▸ **BRIEF**: Your answer is a number only: how many lines in the data below contain "github"?

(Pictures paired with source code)

►

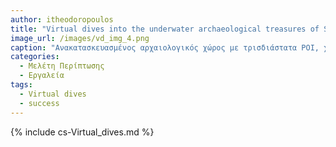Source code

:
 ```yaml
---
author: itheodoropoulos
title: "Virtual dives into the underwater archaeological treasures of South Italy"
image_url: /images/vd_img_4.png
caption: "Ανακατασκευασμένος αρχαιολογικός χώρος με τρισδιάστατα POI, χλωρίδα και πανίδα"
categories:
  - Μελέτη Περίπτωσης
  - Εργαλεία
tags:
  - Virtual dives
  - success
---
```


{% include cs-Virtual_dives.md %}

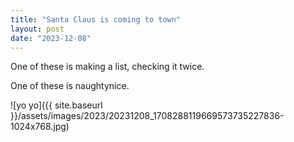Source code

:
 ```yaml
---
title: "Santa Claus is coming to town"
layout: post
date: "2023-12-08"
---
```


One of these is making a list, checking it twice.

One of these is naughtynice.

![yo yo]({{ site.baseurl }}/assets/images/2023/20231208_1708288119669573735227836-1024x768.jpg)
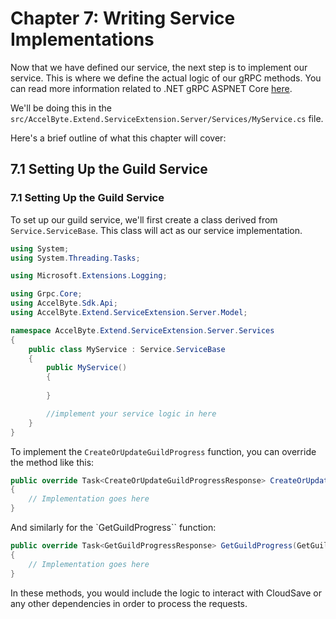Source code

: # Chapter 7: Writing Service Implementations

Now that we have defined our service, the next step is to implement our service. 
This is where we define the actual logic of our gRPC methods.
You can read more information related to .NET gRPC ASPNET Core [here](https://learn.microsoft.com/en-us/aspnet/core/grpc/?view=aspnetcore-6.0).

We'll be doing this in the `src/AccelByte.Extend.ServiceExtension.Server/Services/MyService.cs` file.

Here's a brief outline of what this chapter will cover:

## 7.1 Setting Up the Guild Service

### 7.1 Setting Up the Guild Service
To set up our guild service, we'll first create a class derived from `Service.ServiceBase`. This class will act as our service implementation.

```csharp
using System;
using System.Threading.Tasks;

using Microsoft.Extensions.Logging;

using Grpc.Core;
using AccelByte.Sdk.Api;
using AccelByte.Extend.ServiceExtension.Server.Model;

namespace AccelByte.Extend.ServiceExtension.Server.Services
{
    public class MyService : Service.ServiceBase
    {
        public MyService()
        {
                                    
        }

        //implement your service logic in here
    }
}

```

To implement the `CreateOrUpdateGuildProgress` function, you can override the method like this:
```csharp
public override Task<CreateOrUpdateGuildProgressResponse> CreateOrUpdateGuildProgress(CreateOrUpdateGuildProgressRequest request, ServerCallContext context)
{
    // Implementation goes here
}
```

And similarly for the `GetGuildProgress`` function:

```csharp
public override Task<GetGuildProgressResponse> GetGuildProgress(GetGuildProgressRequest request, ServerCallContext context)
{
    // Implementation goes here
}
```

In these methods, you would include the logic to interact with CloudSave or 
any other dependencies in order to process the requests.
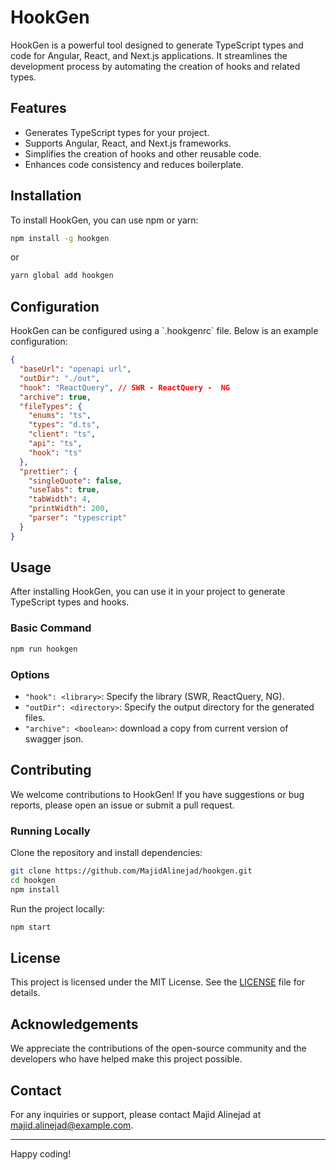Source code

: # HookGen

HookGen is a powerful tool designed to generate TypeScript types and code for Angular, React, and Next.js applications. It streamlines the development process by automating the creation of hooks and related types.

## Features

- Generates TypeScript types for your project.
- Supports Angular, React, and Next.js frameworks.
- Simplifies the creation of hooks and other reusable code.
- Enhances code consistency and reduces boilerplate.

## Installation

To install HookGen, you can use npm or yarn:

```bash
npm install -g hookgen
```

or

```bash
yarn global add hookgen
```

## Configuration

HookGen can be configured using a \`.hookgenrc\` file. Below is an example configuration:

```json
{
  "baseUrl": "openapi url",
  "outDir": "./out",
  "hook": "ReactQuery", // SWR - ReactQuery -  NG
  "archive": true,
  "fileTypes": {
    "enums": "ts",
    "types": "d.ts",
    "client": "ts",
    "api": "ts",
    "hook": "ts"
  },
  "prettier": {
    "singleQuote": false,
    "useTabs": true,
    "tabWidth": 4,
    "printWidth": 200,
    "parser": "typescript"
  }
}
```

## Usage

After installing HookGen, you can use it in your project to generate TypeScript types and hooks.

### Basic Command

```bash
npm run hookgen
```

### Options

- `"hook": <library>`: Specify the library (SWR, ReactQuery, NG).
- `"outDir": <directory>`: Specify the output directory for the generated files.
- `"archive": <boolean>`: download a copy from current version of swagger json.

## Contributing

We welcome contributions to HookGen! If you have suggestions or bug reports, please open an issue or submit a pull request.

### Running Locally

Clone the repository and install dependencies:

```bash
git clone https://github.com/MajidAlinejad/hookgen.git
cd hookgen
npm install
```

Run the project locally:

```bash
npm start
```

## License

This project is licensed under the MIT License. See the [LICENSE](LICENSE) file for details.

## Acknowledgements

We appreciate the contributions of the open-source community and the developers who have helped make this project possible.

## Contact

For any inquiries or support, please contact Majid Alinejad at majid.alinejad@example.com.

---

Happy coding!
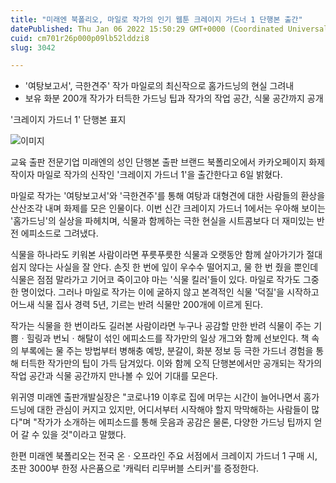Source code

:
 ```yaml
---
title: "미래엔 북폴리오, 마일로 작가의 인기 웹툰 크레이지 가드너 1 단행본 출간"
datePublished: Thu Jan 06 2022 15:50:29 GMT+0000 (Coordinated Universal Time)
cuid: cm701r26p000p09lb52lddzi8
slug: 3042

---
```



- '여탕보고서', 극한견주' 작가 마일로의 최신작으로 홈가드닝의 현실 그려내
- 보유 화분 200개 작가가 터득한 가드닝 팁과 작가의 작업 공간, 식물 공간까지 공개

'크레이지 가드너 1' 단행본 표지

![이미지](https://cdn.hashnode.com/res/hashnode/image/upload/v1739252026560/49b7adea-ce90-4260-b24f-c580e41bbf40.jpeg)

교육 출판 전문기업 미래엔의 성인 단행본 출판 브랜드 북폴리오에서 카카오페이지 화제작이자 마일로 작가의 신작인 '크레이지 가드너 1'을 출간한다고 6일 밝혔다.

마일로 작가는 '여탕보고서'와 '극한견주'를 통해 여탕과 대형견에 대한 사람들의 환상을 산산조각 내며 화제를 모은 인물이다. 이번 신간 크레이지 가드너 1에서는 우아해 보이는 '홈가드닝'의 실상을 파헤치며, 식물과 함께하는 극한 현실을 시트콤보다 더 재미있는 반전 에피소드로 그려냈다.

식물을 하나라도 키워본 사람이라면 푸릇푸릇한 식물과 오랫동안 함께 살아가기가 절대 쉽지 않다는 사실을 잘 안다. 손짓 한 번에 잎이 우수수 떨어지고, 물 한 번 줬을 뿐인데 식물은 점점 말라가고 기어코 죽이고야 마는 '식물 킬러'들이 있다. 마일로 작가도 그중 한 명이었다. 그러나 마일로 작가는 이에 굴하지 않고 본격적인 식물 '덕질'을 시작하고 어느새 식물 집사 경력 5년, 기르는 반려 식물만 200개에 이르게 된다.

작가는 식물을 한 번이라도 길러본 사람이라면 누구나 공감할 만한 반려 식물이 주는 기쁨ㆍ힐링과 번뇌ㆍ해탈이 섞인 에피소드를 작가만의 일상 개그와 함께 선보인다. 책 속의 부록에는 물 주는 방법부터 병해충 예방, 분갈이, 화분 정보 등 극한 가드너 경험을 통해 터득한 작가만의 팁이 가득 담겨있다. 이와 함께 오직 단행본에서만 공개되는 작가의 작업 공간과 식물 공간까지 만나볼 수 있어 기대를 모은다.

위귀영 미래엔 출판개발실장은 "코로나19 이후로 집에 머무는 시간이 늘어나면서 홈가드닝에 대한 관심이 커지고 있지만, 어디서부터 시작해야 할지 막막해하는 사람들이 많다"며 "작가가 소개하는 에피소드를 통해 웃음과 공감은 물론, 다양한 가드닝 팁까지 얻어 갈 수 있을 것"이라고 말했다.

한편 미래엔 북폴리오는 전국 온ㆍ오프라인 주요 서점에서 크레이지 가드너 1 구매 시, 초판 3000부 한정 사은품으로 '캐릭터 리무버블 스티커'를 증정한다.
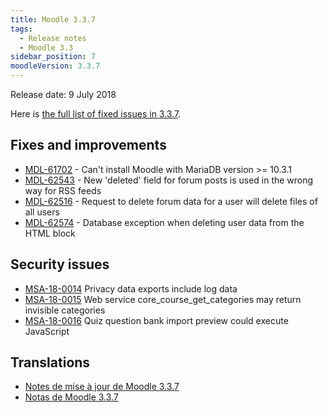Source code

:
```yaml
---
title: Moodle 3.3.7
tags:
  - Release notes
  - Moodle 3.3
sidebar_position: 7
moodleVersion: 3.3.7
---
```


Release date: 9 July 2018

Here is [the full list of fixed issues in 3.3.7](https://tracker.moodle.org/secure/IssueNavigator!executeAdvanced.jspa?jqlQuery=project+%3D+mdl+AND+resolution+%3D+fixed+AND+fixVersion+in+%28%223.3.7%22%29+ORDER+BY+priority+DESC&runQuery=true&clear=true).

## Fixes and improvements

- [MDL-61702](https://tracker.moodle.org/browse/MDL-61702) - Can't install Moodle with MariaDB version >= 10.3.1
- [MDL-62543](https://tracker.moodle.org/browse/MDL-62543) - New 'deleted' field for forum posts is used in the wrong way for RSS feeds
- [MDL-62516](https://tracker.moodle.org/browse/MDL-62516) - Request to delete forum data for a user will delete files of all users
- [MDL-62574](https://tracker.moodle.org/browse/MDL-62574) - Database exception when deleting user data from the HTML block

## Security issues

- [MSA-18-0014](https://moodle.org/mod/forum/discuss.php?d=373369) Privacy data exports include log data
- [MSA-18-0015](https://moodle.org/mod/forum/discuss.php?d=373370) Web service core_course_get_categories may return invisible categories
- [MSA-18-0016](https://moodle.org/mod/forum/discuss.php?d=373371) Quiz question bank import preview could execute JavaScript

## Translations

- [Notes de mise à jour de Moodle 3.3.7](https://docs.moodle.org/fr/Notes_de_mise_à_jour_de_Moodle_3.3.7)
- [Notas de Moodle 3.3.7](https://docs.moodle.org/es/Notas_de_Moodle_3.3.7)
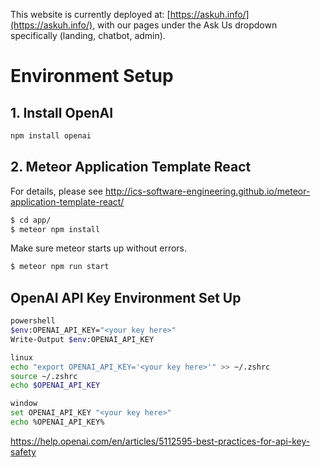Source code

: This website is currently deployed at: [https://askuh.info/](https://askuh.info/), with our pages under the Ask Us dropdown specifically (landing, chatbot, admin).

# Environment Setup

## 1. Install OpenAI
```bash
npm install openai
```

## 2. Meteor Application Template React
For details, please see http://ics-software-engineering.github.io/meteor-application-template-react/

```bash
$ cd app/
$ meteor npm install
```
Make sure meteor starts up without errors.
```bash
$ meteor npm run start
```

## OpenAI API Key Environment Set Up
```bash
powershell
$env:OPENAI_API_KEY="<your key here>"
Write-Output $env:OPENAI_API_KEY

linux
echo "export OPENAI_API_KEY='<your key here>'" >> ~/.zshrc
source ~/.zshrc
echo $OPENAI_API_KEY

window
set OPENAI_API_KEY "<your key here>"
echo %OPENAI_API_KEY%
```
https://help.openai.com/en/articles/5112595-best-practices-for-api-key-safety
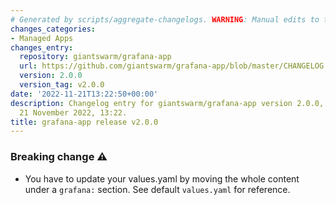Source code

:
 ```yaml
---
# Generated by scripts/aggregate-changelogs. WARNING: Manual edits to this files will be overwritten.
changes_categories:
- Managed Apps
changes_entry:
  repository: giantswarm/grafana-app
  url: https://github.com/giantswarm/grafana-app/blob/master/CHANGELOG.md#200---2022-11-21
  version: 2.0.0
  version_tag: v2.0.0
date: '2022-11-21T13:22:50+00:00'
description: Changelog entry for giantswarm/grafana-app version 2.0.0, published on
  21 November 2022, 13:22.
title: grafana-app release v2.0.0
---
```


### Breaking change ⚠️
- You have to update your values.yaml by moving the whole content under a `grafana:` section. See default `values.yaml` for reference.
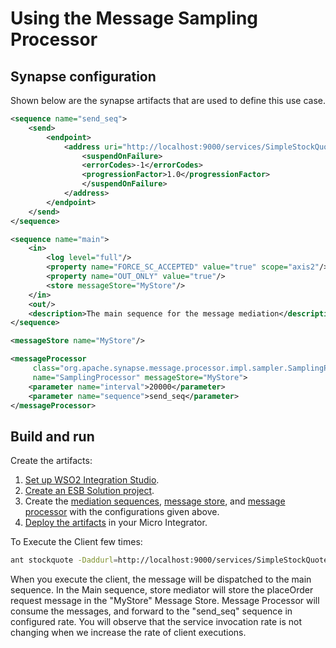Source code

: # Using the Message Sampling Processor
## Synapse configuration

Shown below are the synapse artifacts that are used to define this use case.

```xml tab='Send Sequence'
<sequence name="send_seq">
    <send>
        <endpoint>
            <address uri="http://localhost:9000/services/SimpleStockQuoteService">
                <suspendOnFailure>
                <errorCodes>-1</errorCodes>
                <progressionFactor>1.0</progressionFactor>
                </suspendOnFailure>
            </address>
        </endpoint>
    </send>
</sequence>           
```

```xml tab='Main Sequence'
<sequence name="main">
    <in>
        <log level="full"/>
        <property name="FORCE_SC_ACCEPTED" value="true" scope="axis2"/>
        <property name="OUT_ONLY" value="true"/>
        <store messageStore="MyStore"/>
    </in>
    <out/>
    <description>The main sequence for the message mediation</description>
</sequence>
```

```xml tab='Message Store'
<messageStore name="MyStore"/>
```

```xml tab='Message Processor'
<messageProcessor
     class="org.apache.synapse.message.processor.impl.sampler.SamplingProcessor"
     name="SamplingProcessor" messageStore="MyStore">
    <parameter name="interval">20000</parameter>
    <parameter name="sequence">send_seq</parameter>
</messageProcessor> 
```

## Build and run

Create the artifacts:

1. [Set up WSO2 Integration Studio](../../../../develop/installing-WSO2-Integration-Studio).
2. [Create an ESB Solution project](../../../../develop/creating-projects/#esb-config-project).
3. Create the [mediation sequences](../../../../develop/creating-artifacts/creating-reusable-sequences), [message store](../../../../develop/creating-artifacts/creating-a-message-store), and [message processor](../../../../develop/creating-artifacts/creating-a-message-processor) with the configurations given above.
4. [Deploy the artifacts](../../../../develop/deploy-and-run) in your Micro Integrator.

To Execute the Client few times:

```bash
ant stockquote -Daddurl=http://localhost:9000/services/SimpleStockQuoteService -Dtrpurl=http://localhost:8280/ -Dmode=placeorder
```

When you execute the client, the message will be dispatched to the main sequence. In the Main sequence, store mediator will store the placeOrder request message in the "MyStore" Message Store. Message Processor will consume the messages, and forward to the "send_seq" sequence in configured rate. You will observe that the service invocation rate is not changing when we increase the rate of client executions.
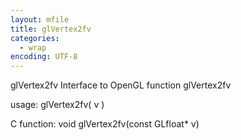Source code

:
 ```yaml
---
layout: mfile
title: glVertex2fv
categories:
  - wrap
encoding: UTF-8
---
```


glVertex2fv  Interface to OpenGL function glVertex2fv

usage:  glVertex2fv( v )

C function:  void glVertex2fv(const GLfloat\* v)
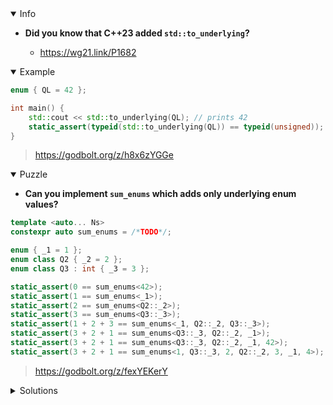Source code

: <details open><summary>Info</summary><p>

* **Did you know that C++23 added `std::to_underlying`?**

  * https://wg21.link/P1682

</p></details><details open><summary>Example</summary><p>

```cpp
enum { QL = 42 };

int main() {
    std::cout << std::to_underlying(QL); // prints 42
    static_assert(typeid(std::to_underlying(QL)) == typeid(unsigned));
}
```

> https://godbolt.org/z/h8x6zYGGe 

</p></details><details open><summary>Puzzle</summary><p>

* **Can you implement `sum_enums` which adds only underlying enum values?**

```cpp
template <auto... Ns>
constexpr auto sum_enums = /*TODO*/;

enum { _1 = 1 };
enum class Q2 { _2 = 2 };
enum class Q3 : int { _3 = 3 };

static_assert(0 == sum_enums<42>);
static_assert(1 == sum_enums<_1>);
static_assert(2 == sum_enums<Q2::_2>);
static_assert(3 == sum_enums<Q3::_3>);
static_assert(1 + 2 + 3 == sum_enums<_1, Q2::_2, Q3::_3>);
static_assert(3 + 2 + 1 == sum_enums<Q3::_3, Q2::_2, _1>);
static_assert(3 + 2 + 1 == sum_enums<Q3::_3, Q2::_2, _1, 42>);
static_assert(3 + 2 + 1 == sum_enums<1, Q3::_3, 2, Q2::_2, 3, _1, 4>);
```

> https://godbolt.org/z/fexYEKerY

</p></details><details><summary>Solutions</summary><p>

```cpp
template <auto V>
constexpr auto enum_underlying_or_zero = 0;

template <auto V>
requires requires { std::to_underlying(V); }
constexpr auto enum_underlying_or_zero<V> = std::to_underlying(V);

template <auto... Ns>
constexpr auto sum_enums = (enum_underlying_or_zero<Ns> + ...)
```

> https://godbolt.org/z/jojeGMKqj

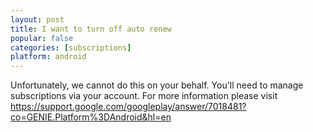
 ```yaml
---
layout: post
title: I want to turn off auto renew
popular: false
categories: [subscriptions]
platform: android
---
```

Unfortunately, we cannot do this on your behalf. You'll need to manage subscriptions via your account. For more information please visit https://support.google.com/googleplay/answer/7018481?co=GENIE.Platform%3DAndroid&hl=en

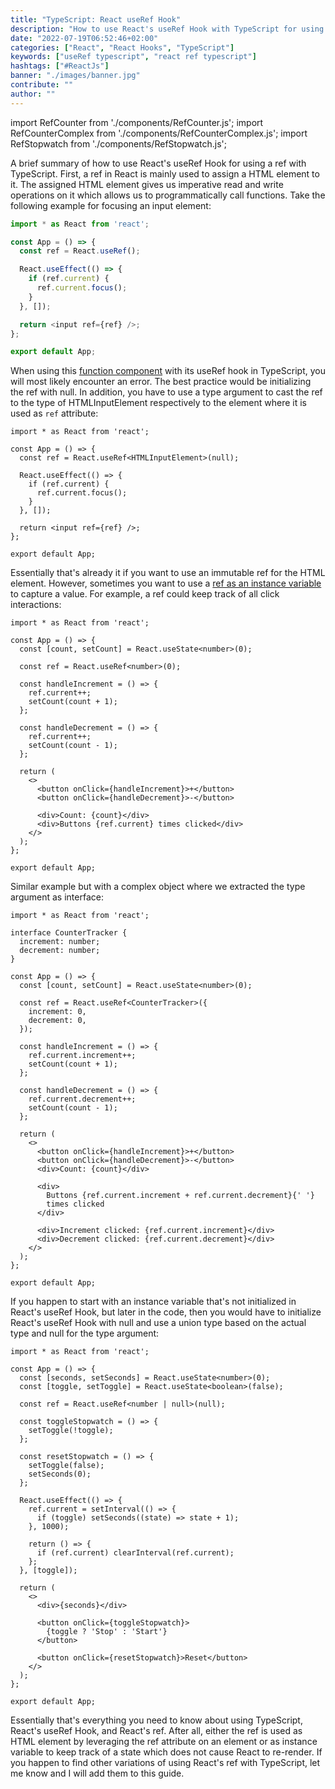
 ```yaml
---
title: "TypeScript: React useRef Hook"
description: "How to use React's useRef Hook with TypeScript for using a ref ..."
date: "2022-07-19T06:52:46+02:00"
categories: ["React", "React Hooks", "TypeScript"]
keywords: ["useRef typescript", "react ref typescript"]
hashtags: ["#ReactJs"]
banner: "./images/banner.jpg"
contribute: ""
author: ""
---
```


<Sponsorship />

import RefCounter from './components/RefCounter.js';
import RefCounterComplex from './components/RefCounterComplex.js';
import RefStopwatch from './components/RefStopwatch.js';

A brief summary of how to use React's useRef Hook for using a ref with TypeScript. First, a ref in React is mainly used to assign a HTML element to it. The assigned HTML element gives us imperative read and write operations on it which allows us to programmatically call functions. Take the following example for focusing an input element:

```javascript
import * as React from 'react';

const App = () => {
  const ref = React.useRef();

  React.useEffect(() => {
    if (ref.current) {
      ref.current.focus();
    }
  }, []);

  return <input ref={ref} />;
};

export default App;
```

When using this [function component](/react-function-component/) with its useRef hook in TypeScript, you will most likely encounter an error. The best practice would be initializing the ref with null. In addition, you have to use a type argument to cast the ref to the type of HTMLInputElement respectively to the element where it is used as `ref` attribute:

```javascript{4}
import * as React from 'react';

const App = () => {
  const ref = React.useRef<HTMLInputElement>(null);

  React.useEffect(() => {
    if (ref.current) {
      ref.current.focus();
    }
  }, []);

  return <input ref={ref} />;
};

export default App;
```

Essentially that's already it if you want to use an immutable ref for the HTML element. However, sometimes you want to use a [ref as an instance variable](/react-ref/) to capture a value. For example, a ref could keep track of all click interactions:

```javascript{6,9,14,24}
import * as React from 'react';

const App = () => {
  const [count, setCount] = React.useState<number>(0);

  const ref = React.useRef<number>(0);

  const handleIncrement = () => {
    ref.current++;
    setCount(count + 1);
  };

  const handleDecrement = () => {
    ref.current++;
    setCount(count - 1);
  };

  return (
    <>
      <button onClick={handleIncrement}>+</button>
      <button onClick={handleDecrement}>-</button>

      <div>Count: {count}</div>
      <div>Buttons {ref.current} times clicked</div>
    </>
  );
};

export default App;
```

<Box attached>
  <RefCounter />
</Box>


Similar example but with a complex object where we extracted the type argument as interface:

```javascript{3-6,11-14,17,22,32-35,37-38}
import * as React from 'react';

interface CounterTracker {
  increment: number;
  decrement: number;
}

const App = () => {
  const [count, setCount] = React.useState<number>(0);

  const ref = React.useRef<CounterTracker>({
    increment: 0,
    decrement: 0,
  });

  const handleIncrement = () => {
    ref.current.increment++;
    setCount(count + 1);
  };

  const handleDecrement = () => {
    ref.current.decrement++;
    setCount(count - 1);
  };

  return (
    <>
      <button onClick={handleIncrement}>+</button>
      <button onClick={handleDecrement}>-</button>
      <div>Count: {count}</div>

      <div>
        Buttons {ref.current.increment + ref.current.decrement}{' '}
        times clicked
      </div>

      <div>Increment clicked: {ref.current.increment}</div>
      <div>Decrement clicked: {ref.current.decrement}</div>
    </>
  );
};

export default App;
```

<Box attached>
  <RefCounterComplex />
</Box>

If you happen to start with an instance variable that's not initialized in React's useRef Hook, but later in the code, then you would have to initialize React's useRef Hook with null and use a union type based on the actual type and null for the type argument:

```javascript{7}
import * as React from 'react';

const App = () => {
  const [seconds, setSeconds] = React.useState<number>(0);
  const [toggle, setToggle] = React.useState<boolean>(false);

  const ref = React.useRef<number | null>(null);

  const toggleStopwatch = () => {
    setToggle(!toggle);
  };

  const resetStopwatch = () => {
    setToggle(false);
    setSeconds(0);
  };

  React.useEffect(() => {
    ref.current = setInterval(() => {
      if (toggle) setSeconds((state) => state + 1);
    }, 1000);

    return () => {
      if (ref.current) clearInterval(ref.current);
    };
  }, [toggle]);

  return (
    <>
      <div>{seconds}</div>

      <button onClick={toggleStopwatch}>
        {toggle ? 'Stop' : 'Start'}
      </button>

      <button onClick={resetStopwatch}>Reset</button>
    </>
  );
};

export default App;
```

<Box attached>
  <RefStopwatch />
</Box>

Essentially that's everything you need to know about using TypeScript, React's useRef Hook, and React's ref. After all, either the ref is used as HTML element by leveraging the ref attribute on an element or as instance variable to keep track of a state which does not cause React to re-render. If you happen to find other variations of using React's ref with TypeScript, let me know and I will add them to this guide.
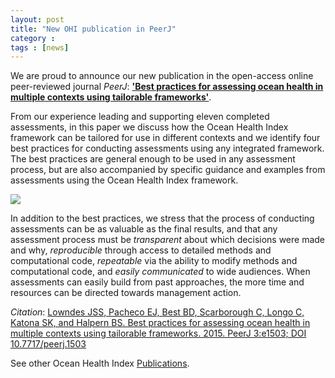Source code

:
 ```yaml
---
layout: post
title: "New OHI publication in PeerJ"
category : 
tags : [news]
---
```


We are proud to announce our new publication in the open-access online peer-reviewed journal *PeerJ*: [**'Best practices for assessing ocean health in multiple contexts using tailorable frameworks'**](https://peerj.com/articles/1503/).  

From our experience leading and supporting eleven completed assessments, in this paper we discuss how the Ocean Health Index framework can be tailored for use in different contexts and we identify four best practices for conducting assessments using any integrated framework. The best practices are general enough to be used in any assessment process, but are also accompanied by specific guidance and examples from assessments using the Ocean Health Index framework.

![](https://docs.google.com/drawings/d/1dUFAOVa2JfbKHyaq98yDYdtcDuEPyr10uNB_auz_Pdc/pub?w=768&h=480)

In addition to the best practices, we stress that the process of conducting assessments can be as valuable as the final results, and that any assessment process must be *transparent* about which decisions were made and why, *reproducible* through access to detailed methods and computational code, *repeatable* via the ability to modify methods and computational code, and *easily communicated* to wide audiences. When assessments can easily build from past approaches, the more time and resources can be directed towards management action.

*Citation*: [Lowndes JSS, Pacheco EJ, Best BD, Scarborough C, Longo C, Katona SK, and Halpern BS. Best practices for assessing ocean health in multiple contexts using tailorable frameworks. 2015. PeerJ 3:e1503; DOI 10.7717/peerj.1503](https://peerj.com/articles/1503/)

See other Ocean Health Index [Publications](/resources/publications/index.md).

◄

▸ **THE ANSWER**: 3